Demand loading is the other scenario where optimization has been made possible. Haven's shield loads application and LibOS binaries. Initially however it did not load lazily. A lazy load is so called because the virtual address space is reserved but the pages are allocated and filled only on first access. As loading occurs, other threads may also access the same pages. Demand paging is done using a private memory mapping before remapping pages with appropriate permissions in the final location. But SGX does not support moving an existing page. Haven loads all the binaries even before a page fault occurs. This adds overhead to startup because there may be many DLLs that are to be loaded costing time and also space. An optimization would be to include an instruction which allows a new page to be both allocated and initialized with a copy of the data from the private memory mapping. Then this new page can be made available to the application. Thus demand loading can be another win.
#codingexercise
In a complete undirected graph, there are n nodes numbered 1 to n and there are k forbidden edges. Find the number of Hamiltonian cycles in this graph that don't contain the forbidden edges. Assume that order of traversal does not matter.
A Hamiltonian cycle is one which visits all the vertices exactly once. A forbidden edge that connects two vertices must not be in this cycle. The graph is complete and undirected so every pair has an edge. Therefore a node can reach every other node. When the nodes are listed in the order of the Hamiltonian cycle, we see that those nodes can be jumbled in any way because each node can reach every other node. Consequently the problem degenerates to finding the permutations of the sequence 1 to n. such that the forbidden edges don't appear.
Permutations of a string:
Void Permute (String a, StringBuilder b, bool[] used, List<string> edges)
{
If ( b.Length == a.Length) { if ( edges.Any(x => b.contains(x)) == false) print b.ToString(); return;}
For (int I = 0; I < a.Length ; i++)
{
If (used[i]) continue;
used[i] = true;
B += A[i];
Permute(a, b, used, edges);
B [B.Length – 1] = ‘/0’;
used[i] = false;
}
}
When an exception is reported to the user, SGX provides the register context and information to shield module. The shield then performs sanity-checks to ensure that the exception is valid, it is in the shield module and that it should be reported to the LibOS. When the shield prepares to deliver the exception to the LibOS, it copies the context and cause in a format defined by the drawbridge ABI. The context is modified to run the LibOS exception handler. Haven resumes the modified context. But the ERESUME instruction is only available outside the enclave. In fact both ERESUME and IRET are illegal in an enclave. The shield, therefore, EEXITs to a small untrusted stub that immediately resumes the enclave, restoring the context. The LibOS then runs and the application exception handlers get a chance which typically finish by executing the IRET to restore the original context. But the IRET is an illegal instruction and so another exception is triggered. A single application exception results in two exceptions and eight enclave crossings. If these instructions were permitted or their replacements provided, then it would be a significant performance win.

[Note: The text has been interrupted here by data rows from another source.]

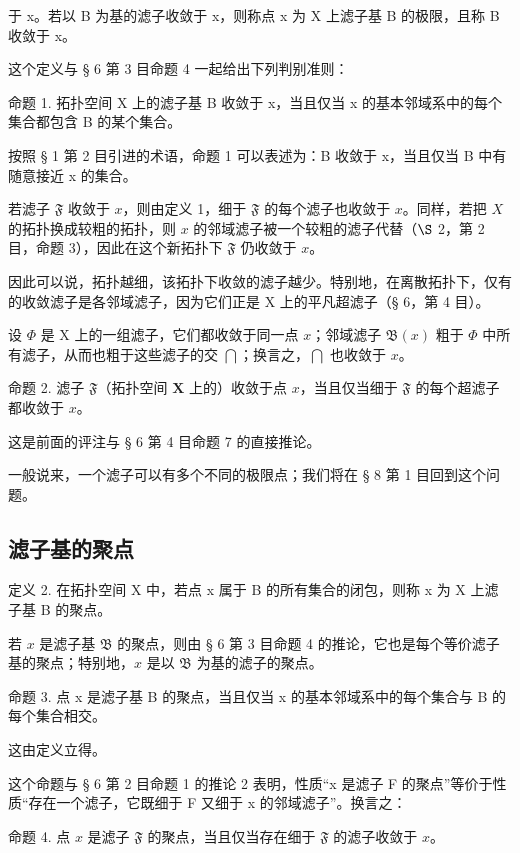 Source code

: 于 x。若以 B 为基的滤子收敛于 x，则称点 x 为 X 上滤子基 B 的极限，且称 B 收敛于 x。

这个定义与 § 6 第 3 目命题 4 一起给出下列判别准则：

命题 1. 拓扑空间 X 上的滤子基 B 收敛于 x，当且仅当 x 的基本邻域系中的每个集合都包含 B 的某个集合。

按照 § 1 第 2 目引进的术语，命题 1 可以表述为：B 收敛于 x，当且仅当 B 中有随意接近 x 的集合。

若滤子 \(\mathfrak{F}\) 收敛于 \(x\)，则由定义 1，细于 \(\mathfrak{F}\) 的每个滤子也收敛于 \(x\)。同样，若把 \(X\) 的拓扑换成较粗的拓扑，则 \(x\) 的邻域滤子被一个较粗的滤子代替（\(\S\) 2，第 2 目，命题 3），因此在这个新拓扑下 \(\mathfrak{F}\) 仍收敛于 \(x\)。

因此可以说，拓扑越细，该拓扑下收敛的滤子越少。特别地，在离散拓扑下，仅有的收敛滤子是各邻域滤子，因为它们正是 X 上的平凡超滤子（§ 6，第 4 目）。

设 \(\Phi\) 是 X 上的一组滤子，它们都收敛于同一点 \(x\)；邻域滤子 \(\mathfrak{B}(x)\) 粗于 \(\Phi\) 中所有滤子，从而也粗于这些滤子的交 \(\bigcap\)；换言之，\(\bigcap\) 也收敛于 \(x\)。

命题 2. 滤子 \(\mathfrak{F}\)（拓扑空间 \(\mathbf{X}\) 上的）收敛于点 \(x\)，当且仅当细于 \(\mathfrak{F}\) 的每个超滤子都收敛于 \(x\)。

这是前面的评注与 § 6 第 4 目命题 7 的直接推论。

一般说来，一个滤子可以有多个不同的极限点；我们将在 § 8 第 1 目回到这个问题。

\subsection{滤子基的聚点}

定义 2. 在拓扑空间 X 中，若点 x 属于 B 的所有集合的闭包，则称 x 为 X 上滤子基 B 的聚点。

若 \(x\) 是滤子基 \(\mathfrak{B}\) 的聚点，则由 § 6 第 3 目命题 4 的推论，它也是每个等价滤子基的聚点；特别地，\(x\) 是以 \(\mathfrak{B}\) 为基的滤子的聚点。

命题 3. 点 x 是滤子基 B 的聚点，当且仅当 x 的基本邻域系中的每个集合与 B 的每个集合相交。

这由定义立得。

这个命题与 § 6 第 2 目命题 1 的推论 2 表明，性质“x 是滤子 F 的聚点”等价于性质“存在一个滤子，它既细于 F 又细于 x 的邻域滤子”。换言之：

命题 4. 点 \(x\) 是滤子 \(\mathfrak{F}\) 的聚点，当且仅当存在细于 \(\mathfrak{F}\) 的滤子收敛于 \(x\)。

Demand loading is the other scenario where optimization has been made possible. Haven's shield loads application and LibOS binaries. Initially however it did not load lazily. A lazy load is so called because the virtual address space is reserved but the pages are allocated and filled only on first access. As loading occurs, other threads may also access the same pages. Demand paging is done using a private memory mapping before remapping pages with appropriate permissions in the final location. But SGX does not support moving an existing page. Haven loads all the binaries even before a page fault occurs. This adds overhead to startup because there may be many DLLs that are to be loaded costing time and also space. An optimization would be to include an instruction which allows a new page to be both allocated and initialized with a copy of the data from the private memory mapping. Then this new page can be made available to the application. Thus demand loading can be another win.
#codingexercise
In a complete undirected graph, there are n nodes numbered 1 to n and there are k forbidden edges. Find the number of Hamiltonian cycles in this graph that don't contain the forbidden edges. Assume that order of traversal does not matter.
A Hamiltonian cycle is one which visits all the vertices exactly once. A forbidden edge that connects two vertices must not be in this cycle. The graph is complete and undirected so every pair has an edge. Therefore a node can reach every other node. When the nodes are listed in the order of the Hamiltonian cycle, we see that those nodes can be jumbled in any way because each node can reach every other node. Consequently the problem degenerates to finding the permutations of the sequence 1 to n. such that the forbidden edges don't appear.
Permutations of a string:
Void Permute (String a, StringBuilder b, bool[] used, List<string> edges)
{
If ( b.Length == a.Length) { if ( edges.Any(x => b.contains(x)) == false) print b.ToString(); return;}
For (int I = 0; I < a.Length ; i++)
{
If (used[i]) continue;
used[i] = true;
B += A[i];
Permute(a, b, used, edges);
B [B.Length – 1] = ‘/0’;
used[i] = false;
}
}